El señor Lobo se apeó de su caballo, echó hacia atrás su capucha y se acercó a los centinelas pisando la nieve.

Entonces sucedió algo extraño: el centinela de más edad observó al señor Lobo, en particular se fijó en su cabello y su barba plateados. De pronto, abrió los ojos como platos, murmuró unas apresuradas palabras a su compañero y los dos hombres hicieron una exagerada reverencia delante de Lobo.

—No hay tiempo para eso —dijo éste, incómodo—. Conducidme ante vuestro jefe de rebaño.

—Al momento, anciano —asintió enseguida el centinela de más edad, corriendo a abrir el portón.

—¿Qué ha sido eso? —cuchicheó Garion a tía Pol.

—Los algarios son muy supersticiosos —se limitó a responder ella—. No hagas tantas preguntas.

Esperaron con la nieve que caía sobre ellos y se fundía sobre el lomo de los caballos. Al cabo de media hora, la puerta se abrió de nuevo y dos decenas de algarios a caballo, de aspecto fiero con sus petos de cuero llenos de remaches metálicos y sus cascos de acero, aparecieron conduciendo seis caballos ensillados y listos para montar.

Detrás de ellos caminaba el señor Lobo acompañado de un hombre alto de cabeza afeitada salvo un penacho de cabello al viento.

—Has honrado nuestro campamento con tu visita, anciano —decía el hombre—. Te deseo toda la rapidez del mundo en tu viaje.

—Poco temo ahora los retrasos, con estos caballos algarios bajo la silla —respondió Lobo.

—Mis jinetes os acompañarán por una ruta que conocen y que os llevará al otro lado de Muros en pocas horas.
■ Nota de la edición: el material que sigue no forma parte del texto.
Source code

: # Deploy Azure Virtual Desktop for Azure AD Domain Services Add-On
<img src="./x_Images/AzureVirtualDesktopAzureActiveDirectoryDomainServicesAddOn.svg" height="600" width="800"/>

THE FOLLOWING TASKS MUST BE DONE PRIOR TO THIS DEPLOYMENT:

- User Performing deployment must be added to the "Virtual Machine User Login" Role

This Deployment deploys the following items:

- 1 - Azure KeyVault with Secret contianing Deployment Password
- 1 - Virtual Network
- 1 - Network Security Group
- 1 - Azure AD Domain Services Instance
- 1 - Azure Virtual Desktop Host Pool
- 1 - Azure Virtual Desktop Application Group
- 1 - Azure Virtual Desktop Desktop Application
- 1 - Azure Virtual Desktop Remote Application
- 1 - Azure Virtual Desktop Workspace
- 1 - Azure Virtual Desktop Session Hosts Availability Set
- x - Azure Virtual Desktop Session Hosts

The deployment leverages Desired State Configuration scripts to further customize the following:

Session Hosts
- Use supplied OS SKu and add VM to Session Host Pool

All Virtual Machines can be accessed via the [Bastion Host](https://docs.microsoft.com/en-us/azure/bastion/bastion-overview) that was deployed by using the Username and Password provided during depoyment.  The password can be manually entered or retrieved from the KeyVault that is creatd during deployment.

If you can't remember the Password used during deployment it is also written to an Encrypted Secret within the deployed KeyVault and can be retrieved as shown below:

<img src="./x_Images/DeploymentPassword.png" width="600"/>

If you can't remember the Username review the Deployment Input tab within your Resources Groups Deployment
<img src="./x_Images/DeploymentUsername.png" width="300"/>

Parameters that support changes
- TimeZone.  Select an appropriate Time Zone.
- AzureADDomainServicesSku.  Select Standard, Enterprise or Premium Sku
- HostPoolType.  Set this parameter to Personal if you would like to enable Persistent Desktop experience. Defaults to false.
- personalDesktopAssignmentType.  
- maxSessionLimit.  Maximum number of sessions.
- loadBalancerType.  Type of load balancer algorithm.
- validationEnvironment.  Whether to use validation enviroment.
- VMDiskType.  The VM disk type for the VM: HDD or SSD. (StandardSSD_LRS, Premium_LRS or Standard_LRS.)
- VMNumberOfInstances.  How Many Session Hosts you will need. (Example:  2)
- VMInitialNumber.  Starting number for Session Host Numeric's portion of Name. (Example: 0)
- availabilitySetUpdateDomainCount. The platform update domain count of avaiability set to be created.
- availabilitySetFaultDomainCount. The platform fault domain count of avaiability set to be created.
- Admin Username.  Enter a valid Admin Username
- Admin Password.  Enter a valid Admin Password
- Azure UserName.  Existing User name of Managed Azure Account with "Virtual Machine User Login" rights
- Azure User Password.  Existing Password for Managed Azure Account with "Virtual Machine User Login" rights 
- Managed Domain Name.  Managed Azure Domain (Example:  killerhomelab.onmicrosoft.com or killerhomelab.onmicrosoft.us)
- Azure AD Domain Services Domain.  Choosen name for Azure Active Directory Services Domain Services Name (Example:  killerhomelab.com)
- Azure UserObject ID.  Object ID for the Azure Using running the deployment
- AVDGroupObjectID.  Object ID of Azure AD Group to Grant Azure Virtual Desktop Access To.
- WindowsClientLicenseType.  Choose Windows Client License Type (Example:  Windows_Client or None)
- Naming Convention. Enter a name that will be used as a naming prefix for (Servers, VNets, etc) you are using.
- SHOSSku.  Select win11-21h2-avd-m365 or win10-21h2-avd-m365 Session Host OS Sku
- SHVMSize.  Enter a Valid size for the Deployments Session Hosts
Después, aguardarán un tiempo para estar seguros de que no os siguen.

—No sé cómo expresarte mi gratitud, noble jefe de rebaño —dijo Lobo con una inclinación de cabeza.

—Soy yo quien agradece la oportunidad de prestarte un servicio —respondió el jefe del rebaño con otra reverencia.

El cambio de monturas sólo llevó un minuto. Precedidos por la mitad del destacamento de algarios y con la otra mitad en la retaguardia, el grupo dio media vuelta y se encaminó de nuevo hacia el oeste a través de la noche oscura y nevada.